The third in a series of community markets takes place this Saturday, July 17, at Fresno Flats Historic Village and Park, 49777 Road 427, Oakhurst, from 10 am to 4 pm. A variety of vendors from the mountain area offer their wares in a parklike setting.

OAKHURST – Fresno Flats Historical Village and Park didn’t let any grass grow under its feet when the shutdown began to lift. Beginning in mid-May, the historical site booked its first public offering of the year: a community flea market. As part of the board of directors’ vision for the center, they determined to make this a regular event, occurring monthly.

Two components comprise the event.

The Community Flea Market is open to most vendors with few restrictions. Paul Adelizi, president of the Sierra Historic Sites Association, states: “What is most satisfying is seeing vendors who are selling their products for the first time. We are trying to help the community, so we have kept our booth fees low.” It presents an opportunity for new and seasoned crafters and sellers to have a regular place to display their wares.

For the May event Fresno Flats hosted about forty vendors with approximately half that for the second market in June. Paul suspects that heat has played a role in how many vendors sign up, as well as customer participation.

For Fresno Flats, as for the vendors, this is a learning experience, and they are figuring out what the  community wants, what the best times are and how to carry the mission forward.

Admission for buyers is free as are booths for non-profit organizations, while vendors pay a minimal booth fee. Fresno Flats also sells their own donated products as well as product from their gift shop. Docents also offer tours of the facility.  Paul says, “it is not just about having the Flea Market make money. We want to be part of the community, be used by the community and provide value to the community.”

For July the park features readings in one of the historic buildings by children’s book authors Karen J. Moore and Kathleen Gorman. Readings take place from 10:30 am to 11:30 am.

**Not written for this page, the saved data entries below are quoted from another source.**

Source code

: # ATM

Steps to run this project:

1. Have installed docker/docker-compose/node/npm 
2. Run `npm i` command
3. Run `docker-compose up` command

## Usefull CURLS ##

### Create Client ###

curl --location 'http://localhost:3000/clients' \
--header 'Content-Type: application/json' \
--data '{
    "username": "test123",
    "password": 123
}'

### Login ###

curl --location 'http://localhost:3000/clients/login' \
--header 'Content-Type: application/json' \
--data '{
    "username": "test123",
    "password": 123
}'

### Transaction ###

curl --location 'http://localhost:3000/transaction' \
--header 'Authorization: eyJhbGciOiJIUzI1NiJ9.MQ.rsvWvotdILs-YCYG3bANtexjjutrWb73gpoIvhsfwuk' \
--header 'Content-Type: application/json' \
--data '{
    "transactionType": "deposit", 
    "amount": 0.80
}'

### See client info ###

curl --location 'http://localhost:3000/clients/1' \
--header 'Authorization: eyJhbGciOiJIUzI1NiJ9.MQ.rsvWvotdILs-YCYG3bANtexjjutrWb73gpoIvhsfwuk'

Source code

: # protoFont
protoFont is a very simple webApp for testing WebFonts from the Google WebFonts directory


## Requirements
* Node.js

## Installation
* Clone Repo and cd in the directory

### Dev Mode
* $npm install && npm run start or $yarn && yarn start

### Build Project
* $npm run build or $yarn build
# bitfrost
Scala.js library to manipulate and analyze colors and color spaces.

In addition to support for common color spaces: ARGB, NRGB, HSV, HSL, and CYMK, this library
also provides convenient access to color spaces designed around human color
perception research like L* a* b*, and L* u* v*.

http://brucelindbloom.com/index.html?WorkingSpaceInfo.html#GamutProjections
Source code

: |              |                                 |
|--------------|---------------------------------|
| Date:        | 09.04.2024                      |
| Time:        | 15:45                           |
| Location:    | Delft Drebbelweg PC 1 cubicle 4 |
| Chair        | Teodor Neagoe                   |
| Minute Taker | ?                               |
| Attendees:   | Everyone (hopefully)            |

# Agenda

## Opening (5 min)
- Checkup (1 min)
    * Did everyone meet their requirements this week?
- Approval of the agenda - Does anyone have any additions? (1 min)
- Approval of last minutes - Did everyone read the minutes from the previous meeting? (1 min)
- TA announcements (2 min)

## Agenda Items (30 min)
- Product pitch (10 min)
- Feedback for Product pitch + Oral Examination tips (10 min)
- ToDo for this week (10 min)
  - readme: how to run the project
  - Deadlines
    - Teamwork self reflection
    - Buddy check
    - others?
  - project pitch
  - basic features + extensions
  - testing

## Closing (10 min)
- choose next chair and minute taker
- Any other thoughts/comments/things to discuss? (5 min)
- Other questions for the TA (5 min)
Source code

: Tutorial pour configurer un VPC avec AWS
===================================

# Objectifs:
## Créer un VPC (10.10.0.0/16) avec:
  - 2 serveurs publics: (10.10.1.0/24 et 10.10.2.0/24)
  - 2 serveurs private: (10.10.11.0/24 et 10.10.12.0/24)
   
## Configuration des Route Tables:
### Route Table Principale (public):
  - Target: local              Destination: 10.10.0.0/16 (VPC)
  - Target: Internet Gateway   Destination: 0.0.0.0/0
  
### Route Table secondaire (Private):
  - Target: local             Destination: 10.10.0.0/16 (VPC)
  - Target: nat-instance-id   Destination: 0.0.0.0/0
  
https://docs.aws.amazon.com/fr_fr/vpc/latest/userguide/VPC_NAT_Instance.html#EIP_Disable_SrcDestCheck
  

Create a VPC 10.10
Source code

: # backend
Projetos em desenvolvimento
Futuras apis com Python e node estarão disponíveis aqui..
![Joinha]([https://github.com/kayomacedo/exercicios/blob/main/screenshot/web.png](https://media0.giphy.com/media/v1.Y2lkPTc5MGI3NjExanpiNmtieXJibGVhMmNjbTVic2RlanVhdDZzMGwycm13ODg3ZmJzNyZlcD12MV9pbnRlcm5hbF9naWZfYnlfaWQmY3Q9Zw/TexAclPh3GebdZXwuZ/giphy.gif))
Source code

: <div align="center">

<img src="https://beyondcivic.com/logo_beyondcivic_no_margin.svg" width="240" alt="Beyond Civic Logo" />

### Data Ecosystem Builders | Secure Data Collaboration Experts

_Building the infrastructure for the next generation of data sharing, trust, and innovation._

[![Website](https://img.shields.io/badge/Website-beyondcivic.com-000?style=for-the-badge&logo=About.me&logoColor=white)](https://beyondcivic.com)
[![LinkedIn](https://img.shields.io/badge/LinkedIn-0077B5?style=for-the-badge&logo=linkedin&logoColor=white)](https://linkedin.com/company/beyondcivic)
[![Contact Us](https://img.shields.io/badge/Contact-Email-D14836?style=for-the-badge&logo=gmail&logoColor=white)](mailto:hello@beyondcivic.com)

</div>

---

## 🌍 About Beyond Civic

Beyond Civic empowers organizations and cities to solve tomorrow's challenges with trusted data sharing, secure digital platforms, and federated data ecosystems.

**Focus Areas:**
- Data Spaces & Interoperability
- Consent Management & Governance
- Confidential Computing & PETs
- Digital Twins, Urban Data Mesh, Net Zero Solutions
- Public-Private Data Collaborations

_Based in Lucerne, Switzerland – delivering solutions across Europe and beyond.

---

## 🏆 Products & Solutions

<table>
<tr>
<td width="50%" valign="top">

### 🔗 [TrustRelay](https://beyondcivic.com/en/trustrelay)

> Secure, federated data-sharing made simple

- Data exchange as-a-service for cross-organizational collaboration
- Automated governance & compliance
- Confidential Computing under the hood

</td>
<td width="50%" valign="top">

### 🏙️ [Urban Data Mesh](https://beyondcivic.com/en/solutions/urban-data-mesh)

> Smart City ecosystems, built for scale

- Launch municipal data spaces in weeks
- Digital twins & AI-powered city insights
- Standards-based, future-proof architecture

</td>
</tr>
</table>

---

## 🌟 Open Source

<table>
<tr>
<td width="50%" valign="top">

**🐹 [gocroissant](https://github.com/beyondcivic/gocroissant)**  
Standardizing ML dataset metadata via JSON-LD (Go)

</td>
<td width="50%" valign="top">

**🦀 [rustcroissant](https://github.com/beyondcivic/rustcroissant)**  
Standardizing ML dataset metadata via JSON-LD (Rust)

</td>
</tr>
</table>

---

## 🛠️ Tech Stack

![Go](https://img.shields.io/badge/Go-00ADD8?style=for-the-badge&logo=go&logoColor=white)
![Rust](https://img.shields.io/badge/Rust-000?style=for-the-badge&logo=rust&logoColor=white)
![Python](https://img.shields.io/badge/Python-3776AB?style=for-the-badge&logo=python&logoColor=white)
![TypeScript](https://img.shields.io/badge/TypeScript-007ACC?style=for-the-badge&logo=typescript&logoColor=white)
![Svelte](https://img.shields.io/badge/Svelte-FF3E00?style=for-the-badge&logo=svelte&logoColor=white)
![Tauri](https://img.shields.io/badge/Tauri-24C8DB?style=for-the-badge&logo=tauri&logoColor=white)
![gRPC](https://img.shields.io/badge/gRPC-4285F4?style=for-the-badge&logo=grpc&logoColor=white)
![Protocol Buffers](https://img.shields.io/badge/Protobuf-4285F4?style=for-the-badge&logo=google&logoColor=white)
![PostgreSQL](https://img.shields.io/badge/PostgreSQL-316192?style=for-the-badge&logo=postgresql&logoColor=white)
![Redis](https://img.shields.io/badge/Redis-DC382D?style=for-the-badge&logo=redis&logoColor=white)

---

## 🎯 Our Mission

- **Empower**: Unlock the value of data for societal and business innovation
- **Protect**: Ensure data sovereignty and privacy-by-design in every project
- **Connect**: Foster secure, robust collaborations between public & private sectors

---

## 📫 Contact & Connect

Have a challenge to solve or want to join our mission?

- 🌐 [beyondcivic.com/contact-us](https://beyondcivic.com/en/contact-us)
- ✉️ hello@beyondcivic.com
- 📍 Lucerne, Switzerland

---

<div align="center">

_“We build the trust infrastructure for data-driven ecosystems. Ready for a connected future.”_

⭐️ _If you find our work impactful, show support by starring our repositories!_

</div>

Authors Karen Moore and Kathleen Gorman, with Doug Hansen, Illustrator

As a former Title 1 Instructional Aide and Literacy Tutor, Karen Moore knows the critical role good picture books play in learning to read. She loves exploring new places, a good mystery, all things dark chocolate, and attending car shows with her husband and their 1955 Ford pick-up truck. She lives and dreams in the foothills of the Central Valley.

Kathleen Gorman is a retired reading specialist teacher who lives with her husband Bill and their three very unique dogs in Madera Ranchos. She graduated from CSU, Fresno, where she received her Master of Ars degree in Reading and Language Arts. She and Bill enjoy spending time with their grandchildren. The gift of storytelling runs deep in her family. Growing up in central California, she listened to her father’s and uncles’ stories. Bits of their stories find their way into her storytelling.

Sandy Schaefer sells everything and anything lavender at FromMyGarden

The second component of the monthly fairs is Mountain Artisans Market, created and led by Sandy Schaefer, who sells anything and everything lavender under the name of FromMyGarden Lavender Products and Gifts. She has been a fixture at many farmers markets and fairs in our area for many years.

In early 2020 she started looking for a year-round sales opportunity, staging weekly or monthly, in our area. She approached her friend, Colette Goga of Yosemite Wine Tails, about staging a monthly event as a way to draw attention to her business and provide a regular venue for local crafters. Colette was open to the idea, so Sandy contacted five crafter friends and they staged the first Mountain Artisans Market in February with a positive response from both participants and customers. Plans were in place to continue the following month.

Then the world shut down.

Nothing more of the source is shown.